_Your assignment:_
Line count for the string "یعنی": state how many lines in the records below hold it, giving only the number.
# # #
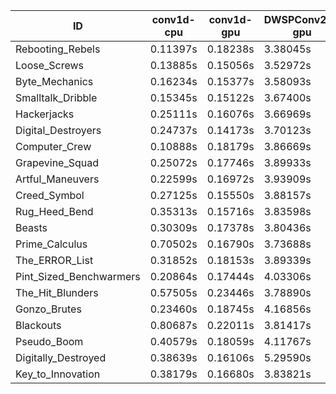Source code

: |ID|conv1d-cpu|conv1d-gpu|DWSPConv2D-gpu|gemm-gpu|avg|
|-|-|-|-|-|-|
|Rebooting_Rebels|0.11397s|0.18238s|3.38045s|2.04529s|1.43052s|
|Loose_Screws|0.13885s|0.15056s|3.52972s|2.23214s|1.51282s|
|Byte_Mechanics|0.16234s|0.15377s|3.58093s|2.20026s|1.52432s|
|Smalltalk_Dribble|0.15345s|0.15122s|3.67400s|2.26320s|1.56047s|
|Hackerjacks|0.25111s|0.16076s|3.66969s|2.35536s|1.60923s|
|Digital_Destroyers|0.24737s|0.14173s|3.70123s|2.37125s|1.61540s|
|Computer_Crew|0.10888s|0.18179s|3.86669s|2.43405s|1.64785s|
|Grapevine_Squad|0.25072s|0.17746s|3.89933s|2.27477s|1.65057s|
|Artful_Maneuvers|0.22599s|0.16972s|3.93909s|2.35827s|1.67327s|
|Creed_Symbol|0.27125s|0.15550s|3.88157s|2.38536s|1.67342s|
|Rug_Heed_Bend|0.35313s|0.15716s|3.83598s|2.39666s|1.68573s|
|Beasts|0.30309s|0.17378s|3.80436s|2.47513s|1.68909s|
|Prime_Calculus|0.70502s|0.16790s|3.73688s|2.22923s|1.70976s|
|The_ERROR_List|0.31852s|0.18153s|3.89339s|2.56597s|1.73985s|
|Pint_Sized_Benchwarmers|0.20864s|0.17444s|4.03306s|2.58643s|1.75064s|
|The_Hit_Blunders|0.57505s|0.23446s|3.78890s|2.51934s|1.77944s|
|Gonzo_Brutes|0.23460s|0.18745s|4.16856s|2.55577s|1.78660s|
|Blackouts|0.80687s|0.22011s|3.81417s|2.35870s|1.79996s|
|Pseudo_Boom|0.40579s|0.18059s|4.11767s|2.56524s|1.81732s|
|Digitally_Destroyed|0.38639s|0.16106s|5.29590s|3.20752s|2.26272s|
|Key_to_Innovation|0.38179s|0.16680s|3.83821s|infs|infs|
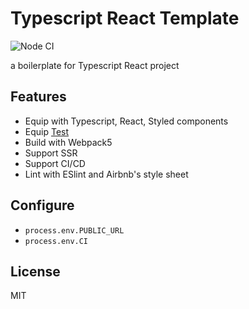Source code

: # Typescript React Template

![Node CI](https://github.com/lawvs/typescript-react-template/workflows/Node%20CI/badge.svg)

a boilerplate for Typescript React project

## Features

- Equip with Typescript, React, Styled components
- Equip [Test](https://lawvs.github.io/typescript-react-template/coverage/lcov-report/index.html)
- Build with Webpack5
- Support SSR
- Support CI/CD
- Lint with ESlint and Airbnb's style sheet

## Configure

- `process.env.PUBLIC_URL`
- `process.env.CI`

## License

MIT
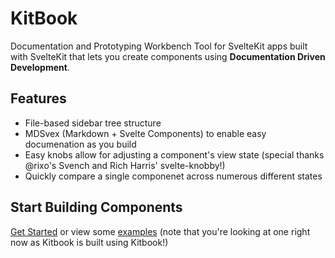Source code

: # KitBook 

Documentation and Prototyping Workbench Tool for SvelteKit apps built with SvelteKit that lets you create components using **Documentation Driven Development**.

## Features
- File-based sidebar tree structure
- MDSvex (Markdown + Svelte Components) to enable easy documenation as you build
- Easy knobs allow for adjusting a component's view state (special thanks @rixo's Svench and Rich Harris' svelte-knobby!)
- Quickly compare a single componenet across numerous different states 

## Start Building Components

[Get Started](/1-get-started) or view some [examples](/3-examples) (note that you're looking at one right now as Kitbook is built using Kitbook!)
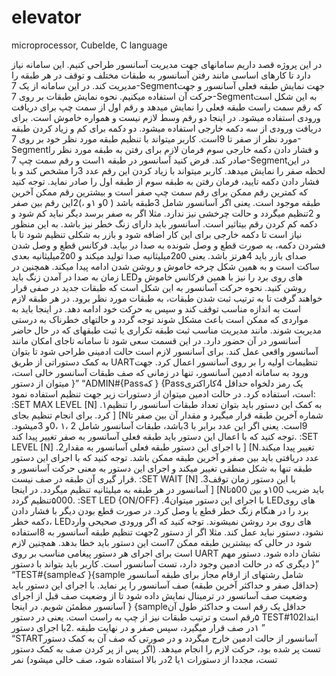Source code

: # elevator
microprocessor, CubeIde, C language


در این پروژه قصد داریم سامانهای جهت مدیریت آسانسور طراحی کنیم. این سامانه نیاز دارد تا کارهای اساسی مانند رفتن آسانسور به طبقات
مختلف و توقف در هر طبقه را مدیریت کند. در این سامانه از یک  7-Segmentجهت نمایش طبقه فعلی آسانسور و جهت حرکت آن استفاده
میکنیم. نحوه نمایش طبقات بر روی  7-Segmentبه این شکل است که رقم سمت راست طبقه فعلی را نمایش میدهد و رقم اول از سمت چپ
برای دریافت ورودی استفاده میشود. در اینجا دو رقم وسط لازم نیست و همواره خاموش است.
برای دریافت ورودی از سه دکمه خارجی استفاده میشود. دو دکمه برای کم و زیاد کردن طبقه مورد نظر از صفر تا  9است. کاربر میتواند با
تنظیم طبقه مورد نظر خود بر روی  7-Segmentو فشار دادن دکمه خارجی سوم فرمان لازم برای رفتن به طبقه مورد نظر را صادر کند. فرض کنید
آسانسور در طبقه  ۱است و رقم سمت چپ  7-Segmentدر این لحظه صفر را نمایش میدهد. کاربر میتواند با زیاد کردن این رقم عدد  3را
مشخص کند و با فشار دادن دکمه تایید، فرمان رفتن به طبقه سوم از طبقه اول را صادر نماید. توجه کنید که کمترین رقم ممکن برای رقم سمت
چپ صفر است و بیشترین رقم ممکن آخرین طبقه موجود است. یعنی اگر آسانسور شامل  3طبقه باشد ( 0و  ۱و  ،)2این رقم بین صفر و  2تنظیم
میگردد و حالت چرخشی نیز ندارد. مثلا اگر به صفر برسد دیگر نباید کم شود و دکمه کم کردن رقم بیتاثیر است.
آسانسور باید دارای زنگ خطر نیز باشد. به این منظور نیاز است تا دکمه خارجی برای این کار اضافه شود و بازر به شکلی تنظیم شود تا با
فشردن دکمه، به صورت قطع و وصل شونده به صدا در بیاید. فرکانس قطع و وصل شدن صدای بازر باید  4هرتز باشد. یعنی  2۵0میلیثانیه صدا
تولید میکند و  2۵0میلیثانیه بعدی ساکت است و به همین شکل چرخه خاموش و روشن شدن ادامه پیدا میکند. همچنین در زمان به صدا
در آمدن زنگ باید  LEDهای روی برد را نیز با همین فرکانس خاموش و روشن کنید.
نحوه حرکت آسانسور به این شکل است که طبقات جدید در صفی قرار خواهند گرفت تا به ترتیب ثبت شدن طبقات، به طبقات مورد نظر
برود. در هر طبقه لازم است به اندازه مناسب توقف کند و سپس به حرکت خود ادامه دهد. در اینجا باید به مواردی که ممکن است باعث مشکل
شوند توجه گردد و حالتهای خطرناک به درستی مدیریت شوند. مانند مدیریت مناسب ثبت طبقه تکراری یا ثبت طبقهای که در حال حاضر
آسانسور در آن حضور دارد. در این قسمت سعی شود تا سامانه تاجای امکان مانند آسانسور واقعی عمل کند.
برای آسانسور لازم است حالت ادمینی طراحی شود تا بتوان به کمک دستوراتی از طریق  UARTتنظیمات اولیه را بر روی آسانسور اعمال
کرد. جهت ورود به سامانه ادمین آسانسور، تنها در زمانی که صف طبقات آسانسور خالی است، میتوان از دستور }” “ADMIN#{Passکه
} {Passیک رمز دلخواه حداقل  4کاراکتری است، استفاده کرد. در حالت ادمین میتوان از دستورات زیر جهت تنظیم استفاده نمود:
 :SET MAX LEVEL [N] .۱به کمک این دستور باید بتوان تعداد طبقات آسانسور را تنظیم کرد. برای انجام تنظیم بجای ] [Nشماره
آخرین طبقه قرار میگیرد و مقدار آن بین صفر تا  9است. یعنی اگر این عدد برابر با  3باشد، طبقات آسانسور شامل  2 ،۱ ،0و  3میشود.
توجه کنید که با اعمال این دستور باید طبقه فعلی آسانسور به صفر تغییر پیدا کند.
 :SET LEVEL [N] .2با اجرای این دستور طبقه فعلی آسانسور به مقدار ] [Nتغییر پیدا میکند. عدد دریافتی باید بین صفر و آخرین
طبقه ممکن باشد. توجه کنید که با اجرای این دستور طبقه تنها به شکل منطقی تغییر میکند و اجرای این دستور به معنی حرکت
آسانسور و قرار گیری آن طبقه در صف نیست.
 :SET WAIT [N] .3با این دستور زمان توقف آسانسور در هر طبقه به میلیثانیه تنظیم میگردد. در اینجا ] [Nباید ضریب  ۱00و بین
 ۵00تا  ۵000تنظیم گردد.
 :SET LED {ON/OFF} .4با اجرای این دستور میتوان  LEDهای روی برد را در هنگام زنگ خطر قطع یا وصل کرد. در صورت قطع
بودن دیگر با فشار دادن دکمه خطر،  LEDهای روی برد روشن نمیشوند.
توجه کنید که اگر ورودی صحیحی وارد نشود، دستور نباید عمل کند. مثلا اگر از دستور  2جهت تنظیم طبقه آسانسور به  8استفاده شود در
حالی که بیشترین طبقه ممکن  7است این دستور باید خطا بدهد. همچنین لازم است برای اجرای هر دستور پیغامی مناسب بر روی UART
نشان داده شود.
دستور مهم دیگری که در حالت ادمین وجود دارد، تست آسانسور است. کاربر باید بتواند با دستور }” “TEST#{sampleکه }{sample
شامل رشتهای از ارقام مجاز برای طبقه آسانسور (حداقل صفر و حداکثر آخرین طبقه) صف آسانسور را پر نماید. با اجرای این دستور باید وضعیت
صف آسانسور در ترمینال نمایش داده شود تا از وضعیت صف قبل از اجرای آسانسور مطمئن شویم. در اینجا } {sampleحداقل یک رقم است و
حداکثر طول آن  ۵رقم است و ترتیب طبقات نیز از چپ به راست است. یعنی در دستور  TEST#102ابتدا  ۱در صف قرار میگیرد، سپس صفر
و در نهایت طبقه  .2با اجرای دستور ” “STARTآسانسور از حالت ادمین خارج میگردد و در صورتی که صف آن به کمک دستور تست پر شده
بود، حرکت لازم را انجام میدهد. (اگر پس از پر کردن صف به کمک دستور تست، مجددا از دستورات  ۱یا  2در بالا استفاده شود، صف خالی
میشود)
نمر
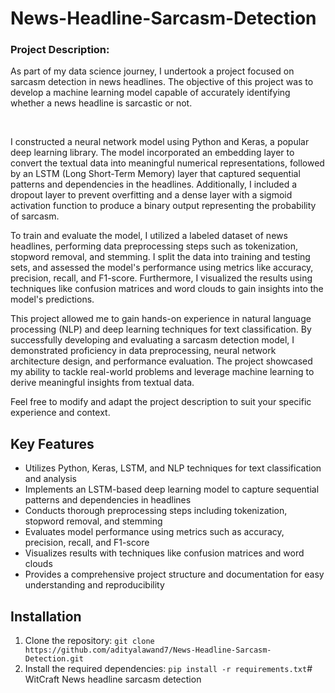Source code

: # News-Headline-Sarcasm-Detection

<h3>Project Description:</h3>
<p>As part of my data science journey, I undertook a project focused on sarcasm detection in news headlines. The objective of this project was to develop a machine learning model capable of accurately identifying whether a news headline is sarcastic or not.</p>
<br>
<p>I constructed a neural network model using Python and Keras, a popular deep learning library. The model incorporated an embedding layer to convert the textual data into meaningful numerical representations, followed by an LSTM (Long Short-Term Memory) layer that captured sequential patterns and dependencies in the headlines. Additionally, I included a dropout layer to prevent overfitting and a dense layer with a sigmoid activation function to produce a binary output representing the probability of sarcasm.</p>

<p>To train and evaluate the model, I utilized a labeled dataset of news headlines, performing data preprocessing steps such as tokenization, stopword removal, and stemming. I split the data into training and testing sets, and assessed the model's performance using metrics like accuracy, precision, recall, and F1-score. Furthermore, I visualized the results using techniques like confusion matrices and word clouds to gain insights into the model's predictions.</p>

<p>This project allowed me to gain hands-on experience in natural language processing (NLP) and deep learning techniques for text classification. By successfully developing and evaluating a sarcasm detection model, I demonstrated proficiency in data preprocessing, neural network architecture design, and performance evaluation. The project showcased my ability to tackle real-world problems and leverage machine learning to derive meaningful insights from textual data.</p>

Feel free to modify and adapt the project description to suit your specific experience and context.

## Key Features

- Utilizes Python, Keras, LSTM, and NLP techniques for text classification and analysis
- Implements an LSTM-based deep learning model to capture sequential patterns and dependencies in headlines
- Conducts thorough preprocessing steps including tokenization, stopword removal, and stemming
- Evaluates model performance using metrics such as accuracy, precision, recall, and F1-score
- Visualizes results with techniques like confusion matrices and word clouds
- Provides a comprehensive project structure and documentation for easy understanding and reproducibility

## Installation

1. Clone the repository: `git clone https://github.com/adityalawand7/News-Headline-Sarcasm-Detection.git`
2. Install the required dependencies: `pip install -r requirements.txt`# WitCraft
News headline sarcasm detection
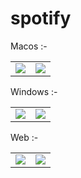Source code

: # spotify 

Macos :- 
 <table>
 <tr>
  <td><img src = "https://firebasestorage.googleapis.com/v0/b/tik-tok-dc867.appspot.com/o/sopify%2Fmac%2FScreenshot%202022-01-18%20at%204.20.18%20PM.png?alt=media&token=691d0b0e-ed4e-474d-ba3e-2cbf6180e6f2" ></td>
  <td><img src = "https://firebasestorage.googleapis.com/v0/b/tik-tok-dc867.appspot.com/o/sopify%2Fmac%2FScreenshot%202022-01-18%20at%204.21.16%20PM.png?alt=media&token=224210d2-e84b-4757-9645-f8d2489158ae" ></td>  
</tr> 
 </table>
 
 
Windows :- 
 <table>
 <tr>
  <td><img src = "https://firebasestorage.googleapis.com/v0/b/tik-tok-dc867.appspot.com/o/sopify%2Fwindows%2Fw1.png?alt=media&token=ceba8b2a-5700-403e-ae15-a0808e745009" ></td>
  <td><img src = "https://firebasestorage.googleapis.com/v0/b/tik-tok-dc867.appspot.com/o/sopify%2Fwindows%2Fw2.png?alt=media&token=82dd0988-08ba-490a-999b-f9fdf62787db" ></td>  
</tr> 
 </table>
  
Web :- 
 <table>
 <tr>
  <td><img src = "https://firebasestorage.googleapis.com/v0/b/tik-tok-dc867.appspot.com/o/sopify%2Fweb%2Fweb1.png?alt=media&token=f676a557-0d9c-4adb-ab86-ca169eac7729" ></td>
  <td><img src = "https://firebasestorage.googleapis.com/v0/b/tik-tok-dc867.appspot.com/o/sopify%2Fweb%2Fweb2.png?alt=media&token=ef8dde7d-2092-4065-9965-a37f979f90f4" ></td>  
</tr> 
  </table>
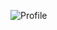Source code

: ![Profile](https://github-readme-stats.vercel.app/api?username=pengzhile&show_icons=true&theme=black)
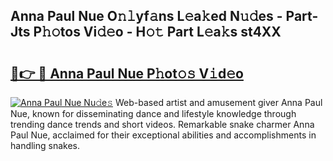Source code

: ## Anna Paul Nue O𝚗𝚕yf𝚊ns L𝚎a𝚔ed N𝚞𝚍es - Part-Jts P𝚑𝚘tos Vi𝚍𝚎o - H𝚘𝚝 Part L𝚎a𝚔s st4XX

# <h2><a href="http://kfc6sd.oniu.top/?m=Anna+Paul+Nue">🔗👉 🔴 Anna Paul Nue P𝚑ot𝚘𝚜 V𝚒d𝚎o</a></h2>

[![Anna Paul Nue Nu𝚍e𝚜](https://i.imgur.com/0qMVB7G.gif)](http://kfc6sd.oniu.top/?m=Anna+Paul+Nue)
Web-based artist and amusement giver Anna Paul Nue, known for disseminating dance and lifestyle knowledge through trending dance trends and short videos. Remarkable snake charmer Anna Paul Nue, acclaimed for their exceptional abilities and accomplishments in handling snakes.  
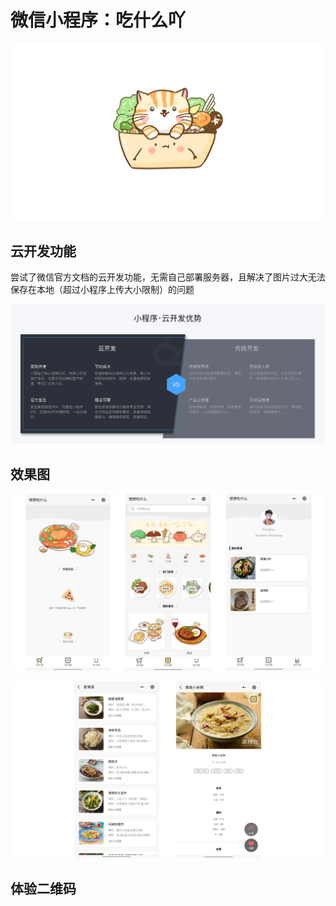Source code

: # 微信小程序：吃什么吖
![logo](./logo.png)

## 云开发功能

尝试了微信官方文档的云开发功能，无需自己部署服务器，且解决了图片过大无法保存在本地（超过小程序上传大小限制）的问题

![cloud_dev](./cloud_dev.png)



## 效果图

![pic_1](./pic_1.png)



![pic_2](./pic_2.png)



## 体验二维码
# # #
_Exercise output:_
4